(Beginning of RECORDS PROVIDED)
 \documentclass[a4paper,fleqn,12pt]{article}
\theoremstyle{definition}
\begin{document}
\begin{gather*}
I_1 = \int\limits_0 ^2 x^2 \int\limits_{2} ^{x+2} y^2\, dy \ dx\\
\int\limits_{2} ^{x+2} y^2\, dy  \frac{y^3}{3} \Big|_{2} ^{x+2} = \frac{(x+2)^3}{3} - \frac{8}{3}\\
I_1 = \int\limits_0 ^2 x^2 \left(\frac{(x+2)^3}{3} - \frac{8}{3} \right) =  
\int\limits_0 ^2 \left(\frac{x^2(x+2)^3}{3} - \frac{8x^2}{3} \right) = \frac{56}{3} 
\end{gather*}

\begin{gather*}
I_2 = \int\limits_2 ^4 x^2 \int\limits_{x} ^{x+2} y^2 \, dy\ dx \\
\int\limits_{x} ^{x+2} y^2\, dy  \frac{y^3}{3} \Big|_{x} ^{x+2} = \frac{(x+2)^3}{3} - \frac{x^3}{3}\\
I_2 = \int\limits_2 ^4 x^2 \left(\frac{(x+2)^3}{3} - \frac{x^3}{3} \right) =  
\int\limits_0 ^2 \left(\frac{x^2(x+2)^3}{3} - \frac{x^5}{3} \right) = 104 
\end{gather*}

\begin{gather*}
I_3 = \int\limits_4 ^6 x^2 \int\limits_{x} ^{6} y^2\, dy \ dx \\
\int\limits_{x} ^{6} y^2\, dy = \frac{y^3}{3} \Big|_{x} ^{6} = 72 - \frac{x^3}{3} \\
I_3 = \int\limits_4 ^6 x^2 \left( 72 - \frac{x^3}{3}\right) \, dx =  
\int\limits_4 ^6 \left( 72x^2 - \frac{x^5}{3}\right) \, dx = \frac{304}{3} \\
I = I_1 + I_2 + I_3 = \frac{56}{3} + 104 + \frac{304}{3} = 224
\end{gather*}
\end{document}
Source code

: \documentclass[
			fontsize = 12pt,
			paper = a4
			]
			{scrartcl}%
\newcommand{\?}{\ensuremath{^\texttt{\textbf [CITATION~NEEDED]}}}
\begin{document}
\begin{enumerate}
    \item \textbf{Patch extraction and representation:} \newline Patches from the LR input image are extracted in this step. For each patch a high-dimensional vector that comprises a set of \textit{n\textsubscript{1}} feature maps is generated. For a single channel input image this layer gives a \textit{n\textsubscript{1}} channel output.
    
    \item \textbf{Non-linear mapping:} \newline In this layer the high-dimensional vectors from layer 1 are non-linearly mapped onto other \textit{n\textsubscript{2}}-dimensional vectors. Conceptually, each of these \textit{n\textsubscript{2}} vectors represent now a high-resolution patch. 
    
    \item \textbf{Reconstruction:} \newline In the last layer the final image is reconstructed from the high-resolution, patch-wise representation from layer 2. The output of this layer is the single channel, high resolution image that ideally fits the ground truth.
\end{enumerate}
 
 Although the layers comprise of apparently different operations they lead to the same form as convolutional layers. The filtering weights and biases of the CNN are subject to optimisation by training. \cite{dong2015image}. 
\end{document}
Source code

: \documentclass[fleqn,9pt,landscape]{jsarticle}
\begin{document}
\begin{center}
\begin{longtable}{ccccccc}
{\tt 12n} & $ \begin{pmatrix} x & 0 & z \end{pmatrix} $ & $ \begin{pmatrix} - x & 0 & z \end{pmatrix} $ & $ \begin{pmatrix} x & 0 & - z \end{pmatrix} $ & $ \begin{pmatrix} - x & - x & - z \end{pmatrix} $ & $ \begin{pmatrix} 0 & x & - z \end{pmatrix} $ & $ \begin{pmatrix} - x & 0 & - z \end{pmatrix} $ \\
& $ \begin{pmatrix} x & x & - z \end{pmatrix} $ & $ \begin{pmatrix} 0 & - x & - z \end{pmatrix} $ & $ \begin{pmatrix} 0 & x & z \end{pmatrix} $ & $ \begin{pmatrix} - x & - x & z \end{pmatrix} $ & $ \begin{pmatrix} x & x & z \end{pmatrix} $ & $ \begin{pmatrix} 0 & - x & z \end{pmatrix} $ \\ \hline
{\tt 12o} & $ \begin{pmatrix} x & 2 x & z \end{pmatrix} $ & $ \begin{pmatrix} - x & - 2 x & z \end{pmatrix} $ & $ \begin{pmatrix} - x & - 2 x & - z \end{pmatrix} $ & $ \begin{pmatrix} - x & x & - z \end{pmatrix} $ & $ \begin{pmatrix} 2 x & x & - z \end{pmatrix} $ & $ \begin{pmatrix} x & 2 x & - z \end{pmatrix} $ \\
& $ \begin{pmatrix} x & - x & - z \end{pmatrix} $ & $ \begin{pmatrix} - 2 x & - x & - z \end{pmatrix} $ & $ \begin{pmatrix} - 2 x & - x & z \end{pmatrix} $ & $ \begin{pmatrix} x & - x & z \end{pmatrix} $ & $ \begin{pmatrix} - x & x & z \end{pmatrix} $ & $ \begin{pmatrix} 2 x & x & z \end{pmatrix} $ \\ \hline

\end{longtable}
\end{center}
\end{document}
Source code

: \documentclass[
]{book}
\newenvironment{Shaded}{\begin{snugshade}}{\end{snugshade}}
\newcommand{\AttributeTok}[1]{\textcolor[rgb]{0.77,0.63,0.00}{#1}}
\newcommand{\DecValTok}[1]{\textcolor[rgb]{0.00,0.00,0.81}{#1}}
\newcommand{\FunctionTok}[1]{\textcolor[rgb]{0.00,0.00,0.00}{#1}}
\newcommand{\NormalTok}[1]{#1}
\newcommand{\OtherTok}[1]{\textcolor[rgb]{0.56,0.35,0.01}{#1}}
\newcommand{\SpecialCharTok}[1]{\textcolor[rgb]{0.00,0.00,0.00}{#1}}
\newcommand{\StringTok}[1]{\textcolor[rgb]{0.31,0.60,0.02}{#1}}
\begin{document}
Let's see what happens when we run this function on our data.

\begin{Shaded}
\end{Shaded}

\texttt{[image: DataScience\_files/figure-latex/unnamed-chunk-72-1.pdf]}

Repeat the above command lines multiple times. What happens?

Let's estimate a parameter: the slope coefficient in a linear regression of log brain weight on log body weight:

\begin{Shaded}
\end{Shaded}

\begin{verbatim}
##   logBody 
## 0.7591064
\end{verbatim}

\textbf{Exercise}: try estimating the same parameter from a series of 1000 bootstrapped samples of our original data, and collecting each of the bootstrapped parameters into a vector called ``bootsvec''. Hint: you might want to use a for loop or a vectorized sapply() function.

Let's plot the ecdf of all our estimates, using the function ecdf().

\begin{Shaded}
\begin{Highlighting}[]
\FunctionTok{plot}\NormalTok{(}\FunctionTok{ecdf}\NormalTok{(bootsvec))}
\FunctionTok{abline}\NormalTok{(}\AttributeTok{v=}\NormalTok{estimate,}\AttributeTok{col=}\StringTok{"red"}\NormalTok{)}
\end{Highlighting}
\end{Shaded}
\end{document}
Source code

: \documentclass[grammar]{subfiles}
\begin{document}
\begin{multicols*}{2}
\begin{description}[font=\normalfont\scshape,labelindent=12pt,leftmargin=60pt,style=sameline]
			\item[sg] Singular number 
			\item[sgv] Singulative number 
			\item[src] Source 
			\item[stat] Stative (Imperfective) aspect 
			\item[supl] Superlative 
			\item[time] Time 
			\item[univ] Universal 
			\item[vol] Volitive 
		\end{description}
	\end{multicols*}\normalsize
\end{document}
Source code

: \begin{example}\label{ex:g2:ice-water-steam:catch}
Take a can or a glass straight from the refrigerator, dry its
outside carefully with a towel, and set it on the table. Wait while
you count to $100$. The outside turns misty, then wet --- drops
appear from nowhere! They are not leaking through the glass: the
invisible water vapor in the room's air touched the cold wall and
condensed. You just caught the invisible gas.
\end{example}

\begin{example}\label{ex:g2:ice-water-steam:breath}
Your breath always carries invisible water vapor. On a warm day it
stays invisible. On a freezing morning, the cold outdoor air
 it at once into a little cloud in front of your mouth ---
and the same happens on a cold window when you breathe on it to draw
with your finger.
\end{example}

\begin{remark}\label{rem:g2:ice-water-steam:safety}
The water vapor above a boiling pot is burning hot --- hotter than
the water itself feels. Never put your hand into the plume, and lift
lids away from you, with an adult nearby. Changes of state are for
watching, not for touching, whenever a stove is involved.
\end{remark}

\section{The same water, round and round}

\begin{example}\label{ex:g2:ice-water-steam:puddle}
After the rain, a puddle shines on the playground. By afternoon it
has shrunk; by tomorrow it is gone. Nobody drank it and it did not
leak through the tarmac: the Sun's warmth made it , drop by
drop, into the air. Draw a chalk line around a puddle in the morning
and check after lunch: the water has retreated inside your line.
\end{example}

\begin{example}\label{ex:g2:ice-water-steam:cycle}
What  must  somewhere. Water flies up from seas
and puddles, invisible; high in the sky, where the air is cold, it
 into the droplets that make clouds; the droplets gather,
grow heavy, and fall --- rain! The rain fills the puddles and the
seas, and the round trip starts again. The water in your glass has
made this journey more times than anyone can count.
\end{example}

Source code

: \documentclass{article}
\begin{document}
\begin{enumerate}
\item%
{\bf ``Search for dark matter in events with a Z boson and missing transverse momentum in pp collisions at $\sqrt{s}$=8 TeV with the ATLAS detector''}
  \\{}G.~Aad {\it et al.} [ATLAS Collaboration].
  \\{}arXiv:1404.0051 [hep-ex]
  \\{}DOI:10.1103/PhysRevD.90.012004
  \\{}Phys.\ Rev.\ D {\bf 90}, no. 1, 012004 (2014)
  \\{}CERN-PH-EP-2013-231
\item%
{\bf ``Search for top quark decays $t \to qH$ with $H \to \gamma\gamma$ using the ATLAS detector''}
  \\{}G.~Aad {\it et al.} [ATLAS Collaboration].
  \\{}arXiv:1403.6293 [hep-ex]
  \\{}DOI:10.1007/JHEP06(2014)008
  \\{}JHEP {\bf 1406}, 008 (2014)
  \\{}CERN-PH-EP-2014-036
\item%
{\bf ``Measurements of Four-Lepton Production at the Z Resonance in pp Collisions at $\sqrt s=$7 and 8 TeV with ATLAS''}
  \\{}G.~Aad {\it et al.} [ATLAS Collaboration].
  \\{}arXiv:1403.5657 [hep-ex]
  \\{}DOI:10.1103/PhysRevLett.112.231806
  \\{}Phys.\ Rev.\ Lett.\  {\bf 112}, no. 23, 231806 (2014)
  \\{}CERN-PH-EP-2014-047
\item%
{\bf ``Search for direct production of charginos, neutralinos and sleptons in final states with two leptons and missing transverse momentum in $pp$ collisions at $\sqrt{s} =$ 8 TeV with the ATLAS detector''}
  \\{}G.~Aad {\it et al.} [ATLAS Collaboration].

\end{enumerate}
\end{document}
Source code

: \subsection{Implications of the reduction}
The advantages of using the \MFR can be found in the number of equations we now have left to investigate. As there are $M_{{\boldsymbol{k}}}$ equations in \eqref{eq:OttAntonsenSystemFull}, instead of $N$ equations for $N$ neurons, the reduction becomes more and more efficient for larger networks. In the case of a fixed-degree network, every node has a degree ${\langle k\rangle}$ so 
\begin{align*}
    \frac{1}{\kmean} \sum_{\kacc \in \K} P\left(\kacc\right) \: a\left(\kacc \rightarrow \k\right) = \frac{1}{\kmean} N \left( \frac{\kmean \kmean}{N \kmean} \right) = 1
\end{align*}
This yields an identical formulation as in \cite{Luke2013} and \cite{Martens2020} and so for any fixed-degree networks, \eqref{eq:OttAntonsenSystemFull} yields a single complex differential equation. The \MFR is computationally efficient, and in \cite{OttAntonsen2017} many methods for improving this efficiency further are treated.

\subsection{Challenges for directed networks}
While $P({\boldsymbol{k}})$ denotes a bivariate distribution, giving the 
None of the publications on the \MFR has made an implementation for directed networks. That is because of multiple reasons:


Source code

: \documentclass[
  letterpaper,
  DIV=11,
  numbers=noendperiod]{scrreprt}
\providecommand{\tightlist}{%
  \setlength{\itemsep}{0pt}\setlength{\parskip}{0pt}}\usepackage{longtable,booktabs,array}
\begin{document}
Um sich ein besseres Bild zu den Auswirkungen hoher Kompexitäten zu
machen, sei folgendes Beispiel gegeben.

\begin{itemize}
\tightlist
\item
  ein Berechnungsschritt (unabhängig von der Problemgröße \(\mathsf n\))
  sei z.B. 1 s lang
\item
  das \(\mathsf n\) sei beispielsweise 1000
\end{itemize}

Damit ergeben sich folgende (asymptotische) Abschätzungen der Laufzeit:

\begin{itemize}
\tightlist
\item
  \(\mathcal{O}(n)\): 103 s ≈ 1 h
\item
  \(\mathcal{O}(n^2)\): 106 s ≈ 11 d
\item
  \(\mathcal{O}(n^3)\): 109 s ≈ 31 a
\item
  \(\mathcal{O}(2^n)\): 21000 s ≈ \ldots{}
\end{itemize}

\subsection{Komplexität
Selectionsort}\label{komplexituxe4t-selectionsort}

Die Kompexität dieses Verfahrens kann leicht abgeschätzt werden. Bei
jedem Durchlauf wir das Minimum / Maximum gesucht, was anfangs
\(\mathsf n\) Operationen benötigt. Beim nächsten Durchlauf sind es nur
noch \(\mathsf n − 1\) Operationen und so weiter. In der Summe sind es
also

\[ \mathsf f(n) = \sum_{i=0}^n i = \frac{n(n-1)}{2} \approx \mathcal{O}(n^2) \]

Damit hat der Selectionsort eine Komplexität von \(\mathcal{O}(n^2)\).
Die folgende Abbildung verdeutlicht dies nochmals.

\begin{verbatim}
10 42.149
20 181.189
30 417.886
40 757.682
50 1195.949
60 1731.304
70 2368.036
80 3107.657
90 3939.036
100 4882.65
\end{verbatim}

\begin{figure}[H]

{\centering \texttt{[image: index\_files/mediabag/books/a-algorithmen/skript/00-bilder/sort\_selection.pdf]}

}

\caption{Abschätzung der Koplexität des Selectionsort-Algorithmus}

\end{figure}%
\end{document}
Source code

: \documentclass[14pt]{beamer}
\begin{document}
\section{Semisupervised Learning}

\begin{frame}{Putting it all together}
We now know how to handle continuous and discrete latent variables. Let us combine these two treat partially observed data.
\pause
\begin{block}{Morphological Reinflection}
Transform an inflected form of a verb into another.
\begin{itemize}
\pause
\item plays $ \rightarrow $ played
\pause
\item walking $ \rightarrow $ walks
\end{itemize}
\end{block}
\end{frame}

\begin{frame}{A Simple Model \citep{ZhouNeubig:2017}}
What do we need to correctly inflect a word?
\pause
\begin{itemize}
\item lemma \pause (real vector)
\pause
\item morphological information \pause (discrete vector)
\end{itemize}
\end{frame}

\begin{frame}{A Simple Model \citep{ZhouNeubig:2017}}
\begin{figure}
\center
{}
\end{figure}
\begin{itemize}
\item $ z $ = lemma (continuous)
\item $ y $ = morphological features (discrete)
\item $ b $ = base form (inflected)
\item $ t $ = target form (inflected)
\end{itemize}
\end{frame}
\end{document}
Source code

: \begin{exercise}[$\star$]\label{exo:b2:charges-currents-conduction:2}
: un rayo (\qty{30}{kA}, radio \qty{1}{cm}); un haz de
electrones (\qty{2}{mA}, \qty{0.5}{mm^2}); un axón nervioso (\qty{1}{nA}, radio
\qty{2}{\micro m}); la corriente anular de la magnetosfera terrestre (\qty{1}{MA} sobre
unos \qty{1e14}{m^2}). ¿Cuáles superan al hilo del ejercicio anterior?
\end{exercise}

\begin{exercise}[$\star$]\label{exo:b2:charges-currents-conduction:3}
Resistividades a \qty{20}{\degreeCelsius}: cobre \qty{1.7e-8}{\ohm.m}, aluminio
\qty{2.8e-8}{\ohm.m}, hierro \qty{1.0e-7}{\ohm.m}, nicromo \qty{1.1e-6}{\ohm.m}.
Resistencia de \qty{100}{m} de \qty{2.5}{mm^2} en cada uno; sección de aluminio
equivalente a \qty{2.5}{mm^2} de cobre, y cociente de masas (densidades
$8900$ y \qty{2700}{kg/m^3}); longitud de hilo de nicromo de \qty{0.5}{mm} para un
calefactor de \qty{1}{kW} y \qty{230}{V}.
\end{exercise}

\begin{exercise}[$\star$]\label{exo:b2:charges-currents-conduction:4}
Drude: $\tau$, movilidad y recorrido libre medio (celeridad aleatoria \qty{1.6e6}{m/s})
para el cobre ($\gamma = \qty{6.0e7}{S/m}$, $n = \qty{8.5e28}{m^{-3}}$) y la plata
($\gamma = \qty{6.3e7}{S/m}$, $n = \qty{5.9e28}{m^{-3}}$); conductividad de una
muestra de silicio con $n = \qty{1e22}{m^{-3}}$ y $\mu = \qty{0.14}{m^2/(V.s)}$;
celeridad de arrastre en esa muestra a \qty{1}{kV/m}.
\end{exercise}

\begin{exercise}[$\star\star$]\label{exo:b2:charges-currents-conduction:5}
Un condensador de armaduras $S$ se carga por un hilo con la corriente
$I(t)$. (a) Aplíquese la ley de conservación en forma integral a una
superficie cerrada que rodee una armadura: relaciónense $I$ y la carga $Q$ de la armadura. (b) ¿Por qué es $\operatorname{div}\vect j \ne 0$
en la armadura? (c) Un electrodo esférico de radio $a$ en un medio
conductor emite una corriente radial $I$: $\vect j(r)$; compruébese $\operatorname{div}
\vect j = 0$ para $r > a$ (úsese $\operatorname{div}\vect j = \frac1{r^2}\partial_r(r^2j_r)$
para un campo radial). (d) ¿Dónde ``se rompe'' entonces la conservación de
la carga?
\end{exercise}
(End of RECORDS PROVIDED)
• [WORK TASK]:
The lines to copy run from the first line of the entries to the line containing "Patches from the"; copy them exactly and output nothing else.

• [TASK RESULT]:
 \documentclass[a4paper,fleqn,12pt]{article}
\theoremstyle{definition}
\begin{document}
\begin{gather*}
I_1 = \int\limits_0 ^2 x^2 \int\limits_{2} ^{x+2} y^2\, dy \ dx\\
\int\limits_{2} ^{x+2} y^2\, dy  \frac{y^3}{3} \Big|_{2} ^{x+2} = \frac{(x+2)^3}{3} - \frac{8}{3}\\
I_1 = \int\limits_0 ^2 x^2 \left(\frac{(x+2)^3}{3} - \frac{8}{3} \right) =  
\int\limits_0 ^2 \left(\frac{x^2(x+2)^3}{3} - \frac{8x^2}{3} \right) = \frac{56}{3} 
\end{gather*}

\begin{gather*}
I_2 = \int\limits_2 ^4 x^2 \int\limits_{x} ^{x+2} y^2 \, dy\ dx \\
\int\limits_{x} ^{x+2} y^2\, dy  \frac{y^3}{3} \Big|_{x} ^{x+2} = \frac{(x+2)^3}{3} - \frac{x^3}{3}\\
I_2 = \int\limits_2 ^4 x^2 \left(\frac{(x+2)^3}{3} - \frac{x^3}{3} \right) =  
\int\limits_0 ^2 \left(\frac{x^2(x+2)^3}{3} - \frac{x^5}{3} \right) = 104 
\end{gather*}

\begin{gather*}
I_3 = \int\limits_4 ^6 x^2 \int\limits_{x} ^{6} y^2\, dy \ dx \\
\int\limits_{x} ^{6} y^2\, dy = \frac{y^3}{3} \Big|_{x} ^{6} = 72 - \frac{x^3}{3} \\
I_3 = \int\limits_4 ^6 x^2 \left( 72 - \frac{x^3}{3}\right) \, dx =  
\int\limits_4 ^6 \left( 72x^2 - \frac{x^5}{3}\right) \, dx = \frac{304}{3} \\
I = I_1 + I_2 + I_3 = \frac{56}{3} + 104 + \frac{304}{3} = 224
\end{gather*}
\end{document}
Source code

: \documentclass[
			fontsize = 12pt,
			paper = a4
			]
			{scrartcl}%
\newcommand{\?}{\ensuremath{^\texttt{\textbf [CITATION~NEEDED]}}}
\begin{document}
\begin{enumerate}
    \item \textbf{Patch extraction and representation:} \newline Patches from the LR input image are extracted in this step. For each patch a high-dimensional vector that comprises a set of \textit{n\textsubscript{1}} feature maps is generated. For a single channel input image this layer gives a \textit{n\textsubscript{1}} channel output.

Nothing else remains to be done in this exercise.